Fantasy sports sites FanDuel and DraftKings agree to merge

The New York Rangers and St. Louis Blues skate in front of a dasher board advertising the betting website DraftKings at Madison Square Garden on November 12, 2015 in New York City.
Image: Bruce Bennett / getty images

That was quite the long game.

Fantasy sports gaming sites DraftKings and FanDuel have agreed to merge, the companies announced Friday. The deal comes after months of anticipation, as DraftKings CEO Jason Robins has spoken openly about the two companies discussing the possibility over the last two years.

Benefits of merging include improving operational efficiencies and lowering costs, the newly combined company said in a press release.

Those savings were needed if either company was going to continue to operate. Both have faced regulatory hurdles and fines. Last month, the companies settled with the state of New York and each agreed to pay $6 million in penalties.

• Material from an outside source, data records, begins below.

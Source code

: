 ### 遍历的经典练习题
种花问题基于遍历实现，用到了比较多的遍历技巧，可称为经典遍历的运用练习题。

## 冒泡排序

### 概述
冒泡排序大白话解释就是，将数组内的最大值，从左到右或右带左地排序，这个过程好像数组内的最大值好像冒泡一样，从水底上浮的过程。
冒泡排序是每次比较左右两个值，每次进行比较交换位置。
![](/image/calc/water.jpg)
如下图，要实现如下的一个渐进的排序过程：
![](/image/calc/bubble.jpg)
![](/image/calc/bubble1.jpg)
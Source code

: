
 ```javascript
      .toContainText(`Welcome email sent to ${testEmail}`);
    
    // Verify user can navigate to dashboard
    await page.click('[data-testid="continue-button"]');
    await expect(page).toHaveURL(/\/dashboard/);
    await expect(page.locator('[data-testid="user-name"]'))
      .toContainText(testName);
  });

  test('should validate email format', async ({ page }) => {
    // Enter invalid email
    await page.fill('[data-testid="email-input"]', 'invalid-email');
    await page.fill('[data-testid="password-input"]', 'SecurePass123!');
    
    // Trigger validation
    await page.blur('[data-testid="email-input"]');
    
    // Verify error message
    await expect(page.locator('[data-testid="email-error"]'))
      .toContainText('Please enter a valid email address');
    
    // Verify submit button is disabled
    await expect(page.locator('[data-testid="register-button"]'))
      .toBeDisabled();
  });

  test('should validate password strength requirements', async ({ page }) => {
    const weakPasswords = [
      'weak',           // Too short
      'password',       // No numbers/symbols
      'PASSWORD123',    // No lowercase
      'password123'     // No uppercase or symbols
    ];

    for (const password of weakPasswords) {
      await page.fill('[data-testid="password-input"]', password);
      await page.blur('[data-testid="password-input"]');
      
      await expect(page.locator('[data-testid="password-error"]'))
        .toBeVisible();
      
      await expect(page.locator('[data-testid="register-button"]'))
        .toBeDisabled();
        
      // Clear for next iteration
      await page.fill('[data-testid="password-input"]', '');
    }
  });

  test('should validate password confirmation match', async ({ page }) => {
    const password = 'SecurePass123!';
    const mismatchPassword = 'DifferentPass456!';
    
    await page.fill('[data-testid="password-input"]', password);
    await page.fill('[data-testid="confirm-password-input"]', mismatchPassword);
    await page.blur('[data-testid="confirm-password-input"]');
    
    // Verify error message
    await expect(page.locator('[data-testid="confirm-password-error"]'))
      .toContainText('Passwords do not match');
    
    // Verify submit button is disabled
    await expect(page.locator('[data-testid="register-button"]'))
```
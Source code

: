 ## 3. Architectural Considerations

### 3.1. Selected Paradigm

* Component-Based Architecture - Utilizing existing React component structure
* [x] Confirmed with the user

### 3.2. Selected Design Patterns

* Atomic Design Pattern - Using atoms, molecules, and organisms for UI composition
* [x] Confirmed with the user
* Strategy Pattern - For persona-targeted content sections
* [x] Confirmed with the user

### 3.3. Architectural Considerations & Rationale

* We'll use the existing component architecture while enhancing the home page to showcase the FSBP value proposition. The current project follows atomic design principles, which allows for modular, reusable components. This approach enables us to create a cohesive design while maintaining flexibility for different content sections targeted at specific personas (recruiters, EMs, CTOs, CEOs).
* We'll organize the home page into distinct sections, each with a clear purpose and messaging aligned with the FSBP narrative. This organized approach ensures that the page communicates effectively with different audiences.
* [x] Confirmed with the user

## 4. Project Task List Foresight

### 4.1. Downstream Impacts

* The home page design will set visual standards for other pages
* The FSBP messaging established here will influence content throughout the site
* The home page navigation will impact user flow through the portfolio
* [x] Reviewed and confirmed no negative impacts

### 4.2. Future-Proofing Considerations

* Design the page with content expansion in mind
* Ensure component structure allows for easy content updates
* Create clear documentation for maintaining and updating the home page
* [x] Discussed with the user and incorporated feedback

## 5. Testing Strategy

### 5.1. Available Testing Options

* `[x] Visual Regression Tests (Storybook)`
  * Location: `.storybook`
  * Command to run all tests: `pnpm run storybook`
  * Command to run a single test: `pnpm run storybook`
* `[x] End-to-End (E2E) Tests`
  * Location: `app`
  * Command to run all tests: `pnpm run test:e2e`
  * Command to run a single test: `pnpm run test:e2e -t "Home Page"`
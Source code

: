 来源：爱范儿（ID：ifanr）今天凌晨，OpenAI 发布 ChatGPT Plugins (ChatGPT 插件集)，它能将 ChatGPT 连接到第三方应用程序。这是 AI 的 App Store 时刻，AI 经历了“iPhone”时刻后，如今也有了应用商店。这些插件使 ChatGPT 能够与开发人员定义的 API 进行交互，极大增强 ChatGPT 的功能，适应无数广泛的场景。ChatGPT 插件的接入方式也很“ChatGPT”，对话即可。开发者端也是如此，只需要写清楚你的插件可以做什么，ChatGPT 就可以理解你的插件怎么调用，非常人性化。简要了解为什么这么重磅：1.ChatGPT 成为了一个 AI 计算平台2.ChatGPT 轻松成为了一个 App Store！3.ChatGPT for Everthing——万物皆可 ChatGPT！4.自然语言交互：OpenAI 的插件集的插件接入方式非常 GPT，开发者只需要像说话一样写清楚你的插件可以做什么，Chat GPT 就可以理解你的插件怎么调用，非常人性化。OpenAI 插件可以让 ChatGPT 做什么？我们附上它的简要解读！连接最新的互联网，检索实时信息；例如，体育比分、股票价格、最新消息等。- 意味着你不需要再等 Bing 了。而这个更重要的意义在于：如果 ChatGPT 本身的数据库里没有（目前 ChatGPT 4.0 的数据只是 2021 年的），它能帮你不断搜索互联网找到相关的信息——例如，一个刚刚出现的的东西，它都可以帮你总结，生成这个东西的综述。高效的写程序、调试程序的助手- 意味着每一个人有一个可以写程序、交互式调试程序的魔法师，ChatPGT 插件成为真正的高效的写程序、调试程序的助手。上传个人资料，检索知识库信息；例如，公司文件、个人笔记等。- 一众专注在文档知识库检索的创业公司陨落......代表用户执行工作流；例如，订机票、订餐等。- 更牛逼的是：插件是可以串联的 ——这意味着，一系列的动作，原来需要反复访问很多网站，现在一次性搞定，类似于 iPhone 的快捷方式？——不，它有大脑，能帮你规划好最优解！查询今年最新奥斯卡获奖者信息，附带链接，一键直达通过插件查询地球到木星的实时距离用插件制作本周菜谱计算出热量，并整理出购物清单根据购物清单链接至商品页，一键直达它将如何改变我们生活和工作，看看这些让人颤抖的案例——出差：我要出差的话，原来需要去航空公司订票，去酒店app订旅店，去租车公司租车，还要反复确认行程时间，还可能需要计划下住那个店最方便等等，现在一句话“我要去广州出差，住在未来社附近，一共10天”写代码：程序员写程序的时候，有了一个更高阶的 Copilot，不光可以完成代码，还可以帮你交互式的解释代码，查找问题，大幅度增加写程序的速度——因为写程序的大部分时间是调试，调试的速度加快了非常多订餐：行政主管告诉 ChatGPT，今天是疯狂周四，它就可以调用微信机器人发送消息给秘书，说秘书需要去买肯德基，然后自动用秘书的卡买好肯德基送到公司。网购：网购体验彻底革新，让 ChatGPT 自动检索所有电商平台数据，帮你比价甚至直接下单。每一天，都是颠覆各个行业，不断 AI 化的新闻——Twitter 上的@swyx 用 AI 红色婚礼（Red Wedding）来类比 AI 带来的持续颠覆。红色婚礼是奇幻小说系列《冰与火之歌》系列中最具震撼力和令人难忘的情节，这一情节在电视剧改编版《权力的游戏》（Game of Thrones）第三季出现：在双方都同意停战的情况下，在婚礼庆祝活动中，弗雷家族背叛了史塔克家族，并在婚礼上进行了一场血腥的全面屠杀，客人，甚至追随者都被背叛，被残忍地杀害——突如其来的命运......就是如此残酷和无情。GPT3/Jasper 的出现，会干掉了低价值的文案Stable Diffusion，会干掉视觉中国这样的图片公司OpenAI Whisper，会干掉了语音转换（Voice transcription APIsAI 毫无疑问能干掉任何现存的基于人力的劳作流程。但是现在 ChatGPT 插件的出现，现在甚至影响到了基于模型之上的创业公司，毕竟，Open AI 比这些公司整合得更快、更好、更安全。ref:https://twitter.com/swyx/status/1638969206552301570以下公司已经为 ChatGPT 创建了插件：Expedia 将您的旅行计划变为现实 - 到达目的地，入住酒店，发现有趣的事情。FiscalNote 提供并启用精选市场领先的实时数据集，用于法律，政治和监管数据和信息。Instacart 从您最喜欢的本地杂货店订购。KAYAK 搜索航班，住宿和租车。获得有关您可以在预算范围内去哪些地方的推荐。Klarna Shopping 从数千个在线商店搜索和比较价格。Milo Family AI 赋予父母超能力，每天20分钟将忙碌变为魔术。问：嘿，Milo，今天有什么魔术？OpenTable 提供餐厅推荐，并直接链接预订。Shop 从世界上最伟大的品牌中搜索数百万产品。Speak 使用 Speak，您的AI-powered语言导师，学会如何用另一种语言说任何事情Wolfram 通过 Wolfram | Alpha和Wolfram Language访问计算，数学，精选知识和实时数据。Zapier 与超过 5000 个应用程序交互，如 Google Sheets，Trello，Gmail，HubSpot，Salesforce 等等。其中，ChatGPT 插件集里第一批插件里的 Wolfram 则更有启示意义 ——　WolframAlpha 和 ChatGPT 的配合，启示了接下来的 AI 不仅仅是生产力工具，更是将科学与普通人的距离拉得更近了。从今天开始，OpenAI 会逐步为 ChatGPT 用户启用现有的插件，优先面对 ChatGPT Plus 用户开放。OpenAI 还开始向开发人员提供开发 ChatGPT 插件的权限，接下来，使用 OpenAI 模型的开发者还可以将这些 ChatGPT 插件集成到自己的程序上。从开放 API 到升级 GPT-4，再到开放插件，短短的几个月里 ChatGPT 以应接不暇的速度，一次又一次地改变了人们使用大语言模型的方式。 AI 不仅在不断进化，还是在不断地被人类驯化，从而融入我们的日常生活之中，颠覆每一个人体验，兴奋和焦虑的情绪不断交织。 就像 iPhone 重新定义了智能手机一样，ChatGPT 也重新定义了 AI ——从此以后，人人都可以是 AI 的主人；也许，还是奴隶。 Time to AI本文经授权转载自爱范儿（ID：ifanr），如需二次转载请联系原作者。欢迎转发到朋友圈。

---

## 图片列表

We have always been passionate about providing the best possible experience for our customers and this merger will help advance our goal of building a transformational global sports entertainment platform,” DraftKings CEO Jason Robins said in a statement.

The agreement came with its own hurdles. According to ESPN, the companies debated on executive leadership, where the company would be headquartered and what the name of the combined company would be.

DraftKings’ Robinswill be CEO and FanDuel CEO Nigel Eccles will become chairman of the board. The companies will be co-headquartered in Boston and New York and will retain their names and branding “for the foreseeable future,” a spokesperson told Mashable.

“While both companies have accomplished much already, this transaction will create a business that can offer a greater variety of offerings, appealing to new users, including the tens of millions of season-long fantasy players that havent yet tried our products,” Eccles said in a statement.